[CS61] Introduction to Data Science
This is the first course of CS Data Science Track. This course introduces a collection of powerful tools for data analysis such as Jupiter Notebook, Numpy, Pandas, Matplotlib, Git and more. Students will learn hands-on knowledge on data processing. This course also provides the foundation for the later courses in the data visualization and machine learning.
[CS62] Data Visualization and Statistics
Visualization is one key approach to gaining insight from this mountain of data. It enables the trends and patterns, to be examined and assessed. Data Visualization tools in the Python (Matplotlib) platforms will be covered in the course. Students will also learn the foundation of statistics, probability. They will be given many opportunities to apply theories they’ve learned.
[CS63] Machine Learning Fundamentals
This course is the third course of CS Data Science Track. There is heavy and growing demand for computer scientists who have ‘Machine Learning’ skills. This course will cover the underlying mathematical concepts for a wide variety of Machine Learning methods and algorithms, plus various procedures used to assess the value and validity of them.
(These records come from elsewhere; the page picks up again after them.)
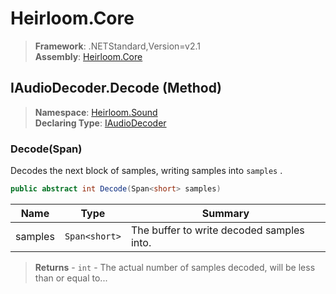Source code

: # Heirloom.Core

> **Framework**: .NETStandard,Version=v2.1  
> **Assembly**: [Heirloom.Core][0]

## IAudioDecoder.Decode (Method)

> **Namespace**: [Heirloom.Sound][0]  
> **Declaring Type**: [IAudioDecoder][1]

### Decode(Span<short>)

Decodes the next block of samples, writing samples into `samples` .

```cs
public abstract int Decode(Span<short> samples)
```

| Name    | Type          | Summary                                   |
|---------|---------------|-------------------------------------------|
| samples | `Span<short>` | The buffer to write decoded samples into. |

> **Returns** - `int` - The actual number of samples decoded, will be less than or equal to...

[0]: ../../../Heirloom.Core.md
[1]: ../IAudioDecoder.md
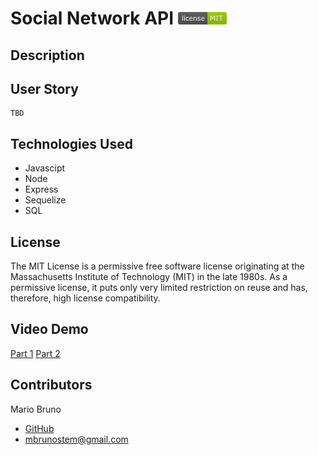 # Social Network API ![License](./Assets/LicenseMIT.png)

## Description


## User Story
```
TBD
```

## Technologies Used
* Javascipt
* Node
* Express
* Sequelize
* SQL

## License
The MIT License is a permissive free software license originating at the Massachusetts Institute of Technology (MIT) in the late 1980s. As a permissive license, it puts only very limited restriction on reuse and has, therefore, high license compatibility.

## Video Demo
[Part 1](https://watch.screencastify.com/v/7GvRnazyeNPAArCASk0Z)
[Part 2](https://watch.screencastify.com/v/75o6mkpfJ6tX9YQg1U0l)

## Contributors
Mario Bruno
* [GitHub](https://github.com/MBrunoStem)
* mbrunostem@gmail.com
[CS64] Machine Learning Research Projects
This course is the final course of CS Data Science Track. This course is designed to challenge students with real-world machine learning problems. The instructor will introduce several open dataset competitions on real world issues that current data scientists are trying to solve in the areas of government, health, and science. Instructors will guide students to explore and build predictive models.